Alors qu’il connaît une saison décevante dans l’ensemble avec sa fiche de 4-10-4 et sa moyenne de 3,40 avec un taux d’efficacité de ,898, Condon essaie de se remémorer des bons moments de la saison dernière dès que possible et c’est certes le cas à Chicago. Il avait été d’office le 16 décembre 2016 alors que son club avait remporté un gain de 4-3, mettant fin à une série de sept défaites de suite dans la ville des Vents qui remontait à la saison 2000-2001.

« Ça avait été un match amusant. J’avais arrêté un tir de punition de Marcus Kruger, qui a tenté de me battre sous le bloqueur, en fin de match. Ils ont compté avec un peu plus d’une minute et demie à jouer pour réduire l’écart à un but, est-ce que c’était (Patrick) Kane ? (Non, c’était Richard Panik.) Il y a eu quelques mêlées ensuite. Je pense que c’était mon 25e match sur les 27 de suite que j’ai joué. Je m’attends au même genre d’atmosphère dans l’édifice et ça va être un bon test contre leur attaque explosive », a-t-il confié.

Alors qu’ils jouent des matches qui n’ont pas énormément d’importance au classement, leurs chances de participer aux séries éliminatoires étant à peu près nulles (elles sont à 0,1 % selon le site SportsClubStats.com), se retrouver dans des amphithéâtres où l’ambiance est électrique comme Nashville et Chicago ne nuit pas à la motivation, estime l’attaquant gatinois Derick Brassard.

« L’atmosphère est toujours pas mal bonne ici, c’est toujours assez difficile de gagner des matches de hockey (au United Center)... Malgré où nous sommes au classement, on cherche encore à s’améliorer et pousser dans la bonne direction en tant qu’équipe. C’est difficile parfois quand les matches ne veulent pas dire grand-chose parce que nous sommes sous la ligne (du “top 8’ participant aux séries), mais quand tu vas dans des édifices bruyants sur la route, contre des clubs qui veulent des points de classement, je pense que ça t’aide en tant que joueur et en tant qu’équipe pour te mettre dans le match », a souligné le Gatinois qui a vu une séquence de quatre matches de suite avec un but prendre fin à Nashville même s’il a obtenu huit tirs au but.

Pour en finir avec le revers de 5-2 contre les Predators, l’épouse de Craig Anderson, Nicholle, s’est porté à la défense des partisans de Nashville qui ont chanté la pomme de façon assez négative à son conjoint, devant elle et leurs jeunes fils, Jake (six ans) et Levi (quatre ans).

« Jake a trouvé que les chants étaient drôles et il a dit, “Pourquoi (les partisans) des ‘Sens’ ne font pas ça ?” La passion, l’esprit et la fierté que leurs partisans apportent sont incroyables.

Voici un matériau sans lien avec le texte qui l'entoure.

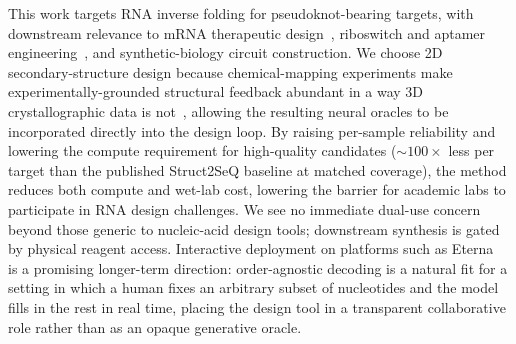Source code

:\documentclass{article}
\begin{document}
This work targets RNA inverse folding for pseudoknot-bearing
targets, with downstream relevance to mRNA therapeutic
design~\citep{damase2021limitless,zhang2023lineardesign},
riboswitch and aptamer
engineering~\citep{wachsmuth2013riboswitch,
penchovsky2014review,waymentsteele2022switches}, and synthetic-biology
circuit construction. We choose 2D secondary-structure design because
chemical-mapping experiments make experimentally-grounded structural
feedback abundant in a way 3D crystallographic data is
not~\citep{lee2014eterna,he2024ribonanza}, allowing the resulting
neural oracles to be incorporated directly into the design loop.
By raising per-sample reliability and lowering the compute requirement
for high-quality candidates (${\sim}100\times$ less per target than the
published Struct2SeQ baseline at matched coverage), the method reduces
both compute and wet-lab cost, lowering the barrier for academic labs
to participate in RNA design challenges. We see no immediate dual-use
concern beyond those generic to nucleic-acid design tools; downstream
synthesis is gated by physical reagent access. Interactive deployment
on platforms such as Eterna~\citep{lee2014eterna,
waymentsteele2022switches} is a promising longer-term direction:
order-agnostic decoding is a natural fit for a setting in which a
human fixes an arbitrary subset of nucleotides and the model fills in
the rest in real time, placing the design tool in a transparent
collaborative role rather than as an opaque generative oracle.



\end{document}
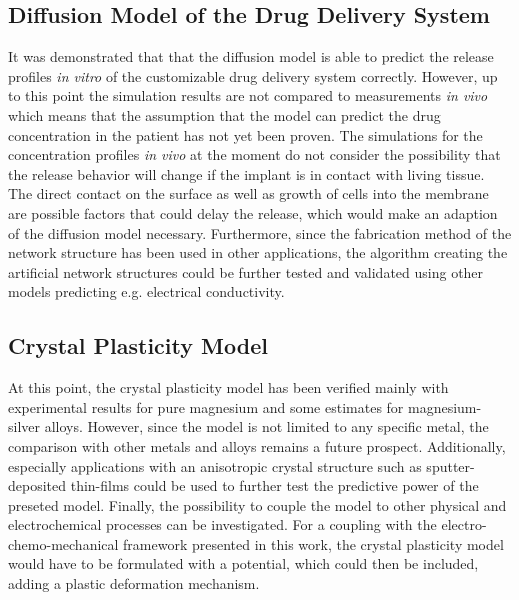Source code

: \subsection*{Diffusion Model of the Drug Delivery System}
It was demonstrated that that the diffusion model is able to predict the release profiles \textit{in vitro} of the customizable drug delivery system correctly. However, up to this point the simulation results are not compared to measurements \textit{in vivo} which means that the assumption that the model can predict the drug concentration in the patient has not yet been proven. The simulations for the concentration profiles \textit{in vivo} at the moment do not consider the possibility that the release behavior will change if the implant is in contact with living tissue. The direct contact on the surface as well as growth of cells into the membrane are possible factors that could delay the release, which would make an adaption of the diffusion model necessary. Furthermore, since the fabrication method of the network structure has been used in other applications\supercite{schutt_electrically_2021,reimers_multifunctional_2023}, the algorithm creating the artificial network structures could be further tested and validated using other models predicting e.g. electrical conductivity. 

\subsection*{Crystal Plasticity Model}
At this point, the crystal plasticity model has been verified mainly with experimental results for pure magnesium and some estimates for magnesium-silver alloys. However, since the model is not limited to any specific metal, the comparison with other metals and alloys remains a future prospect. Additionally, especially applications with an anisotropic crystal structure such as sputter-deposited thin-films could be used to further test the predictive power of the preseted model. Finally, the possibility to couple the model to other physical and electrochemical processes can be investigated. For a coupling with the electro-chemo-mechanical framework presented in this work, the crystal plasticity model would have to be formulated with a potential, which could then be included, adding a plastic deformation mechanism.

L’atmosphère à l’aréna est électrique et il faut vivre l’expérience au moins une fois », a-t-elle écrit sur son compte Twitter.

DZINGEL DE RETOUR

Ayant dû s’absenter lors des trois derniers jours pour des raisons familiales qu’il a tenu à garder privées, l’attaquant Ryan Dzingel a rejoint ses coéquipiers sur la glace du United Center mardi après-midi. 

«C’est entre moi et ma famille, quelqu’un a des problèmes de santé. J’apprécie tous les textos et les prières qui m’ont été envoyées... Ce furent des journées difficiles, à penser à bien des choses. C’est bien de retrouver les gars et de jouer, ça vs être bien mieux. Je ne peux pas trop en parler, a-t-il dit. Je peux revenir tôt parce qu’on est ici (à Chicago, près de son patelin), j’ai une centaine de personnes qui vont être là (mercredi soir), c’est un gros match pour ma famille et moi. Je ne peux pas dire que je reviens rafraîchi parce que ça a été épuisant mentalement, mais le corps va bien et je vais essayer de compter un but pour ma famille (contre les Hawks).» 

Son retour anticipé a amené les Sénateurs à soumettre Gabriel Dumont au ballottage et Guy Boucher va jongler avec ses trios, l’insérant aux côtés de Jean-Gabriel Pageau et Marian Gaborik alors que Magnus Paajarvi sera promu avec Matt Duchene et Mike Hoffman.